I'm always concerned about overfitting and the effect of outliers when modeling higher order polynomials.

I am in favor of evaluating the relationship between x and y using visual aids and spline effects driven by theory. When time permits I will play around with the STATS SPLINES extension command and report back to SPSS-L. I'm curious if anyone on SPSS-L has used this extension and what they have observed.

Ryan
--

*Generate Data.
set seed 98765432.
new file.
input program.
loop ID = 1 to 100.
     compute x = rv.normal(0,1).
     compute b0 = 0.5.
     compute b1 = 1.0.
     compute b2 = -1.5.
     compute b3 = 2.0.
     compute error = rv.normal(0,1).
     compute y  = b0 + b1*x + b2*x**2 + b3*x**3 + error.
     end case.
   end loop.
end file.
end input program.
execute.

delete variables b0 b1 b2 b3 error.

GRAPH
  /SCATTERPLOT(BIVAR)=x WITH y
  /MISSING=LISTWISE.

compute x_2nd = x**2.
compute x_3rd = x**3.
execute.

REGRESSION
  /MISSING LISTWISE
  /STATISTICS COEFF OUTS R ANOVA
  /CRITERIA=PIN(.05) POUT(.10)
  /NOORIGIN
  /DEPENDENT y
  /METHOD=ENTER x x_2nd x_3rd.

* Curve Estimation.
CURVEFIT
  /VARIABLES=y WITH x
  /CONSTANT
  /MODEL=CUBIC
  /PLOT FIT.

On Sun, Dec 25, 2016 at 5:46 PM, Jon Peck <[hidden email]> wrote:
You could calculate the polynomials and run an ordinary regression, but they are likely to be ill behaved.  You might consider cubic splines, which can be constructed with the STATS SPLINES extension command.
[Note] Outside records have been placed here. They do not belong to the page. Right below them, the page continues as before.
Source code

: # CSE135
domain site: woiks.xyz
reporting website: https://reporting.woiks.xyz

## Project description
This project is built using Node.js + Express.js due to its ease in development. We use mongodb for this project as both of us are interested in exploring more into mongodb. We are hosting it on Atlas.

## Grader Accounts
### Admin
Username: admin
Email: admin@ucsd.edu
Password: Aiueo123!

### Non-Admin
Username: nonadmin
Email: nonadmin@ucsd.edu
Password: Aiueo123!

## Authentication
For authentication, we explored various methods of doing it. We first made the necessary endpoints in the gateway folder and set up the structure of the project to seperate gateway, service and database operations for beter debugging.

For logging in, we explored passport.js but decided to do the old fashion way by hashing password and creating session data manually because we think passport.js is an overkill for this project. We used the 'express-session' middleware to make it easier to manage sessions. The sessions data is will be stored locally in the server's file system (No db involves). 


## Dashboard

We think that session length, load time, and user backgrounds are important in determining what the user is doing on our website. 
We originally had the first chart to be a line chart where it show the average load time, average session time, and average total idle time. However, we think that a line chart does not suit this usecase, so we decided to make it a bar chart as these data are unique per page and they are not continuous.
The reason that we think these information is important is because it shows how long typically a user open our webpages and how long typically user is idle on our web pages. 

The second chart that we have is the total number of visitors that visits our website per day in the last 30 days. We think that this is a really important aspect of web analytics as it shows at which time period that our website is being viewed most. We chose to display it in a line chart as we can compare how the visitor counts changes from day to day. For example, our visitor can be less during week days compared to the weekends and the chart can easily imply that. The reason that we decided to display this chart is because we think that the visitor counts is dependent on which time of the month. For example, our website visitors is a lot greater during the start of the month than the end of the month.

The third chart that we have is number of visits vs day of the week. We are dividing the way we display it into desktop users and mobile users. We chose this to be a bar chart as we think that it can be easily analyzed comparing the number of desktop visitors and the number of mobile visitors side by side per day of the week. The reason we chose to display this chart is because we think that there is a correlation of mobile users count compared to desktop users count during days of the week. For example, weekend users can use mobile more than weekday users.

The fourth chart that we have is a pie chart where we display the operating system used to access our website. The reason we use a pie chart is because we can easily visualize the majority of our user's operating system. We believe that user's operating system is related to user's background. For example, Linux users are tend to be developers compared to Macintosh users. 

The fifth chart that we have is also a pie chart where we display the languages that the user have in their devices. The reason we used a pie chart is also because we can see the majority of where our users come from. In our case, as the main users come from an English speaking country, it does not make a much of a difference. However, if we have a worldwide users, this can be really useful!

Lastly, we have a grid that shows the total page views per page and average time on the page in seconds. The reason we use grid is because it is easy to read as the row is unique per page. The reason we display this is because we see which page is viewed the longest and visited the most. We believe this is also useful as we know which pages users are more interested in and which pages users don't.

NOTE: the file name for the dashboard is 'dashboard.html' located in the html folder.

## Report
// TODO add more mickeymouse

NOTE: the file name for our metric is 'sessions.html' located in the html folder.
On Sun, Dec 25, 2016 at 2:22 PM David Marso <[hidden email]> wrote:
Syntax!!!  But if you can't fit a cubic. a quartic is probably a waste of

effort.  Plot/Transform/Think.  Or maybe autopilot??? Doh factor overload.



---



ma_me wrote

> I'm trying to run a quartic polynomial regression on SPSS, but apparently

> cubic is the highest order you can find under Regression >> Curve

> Estimation. Do you have any ideas on how to do this?











-----

Please reply to the list and not to my personal email.

Those desiring my consulting or training services please feel free to email me.

---

"Nolite dare sanctum canibus neque mittatis margaritas vestras ante porcos ne forte conculcent eas pedibus suis."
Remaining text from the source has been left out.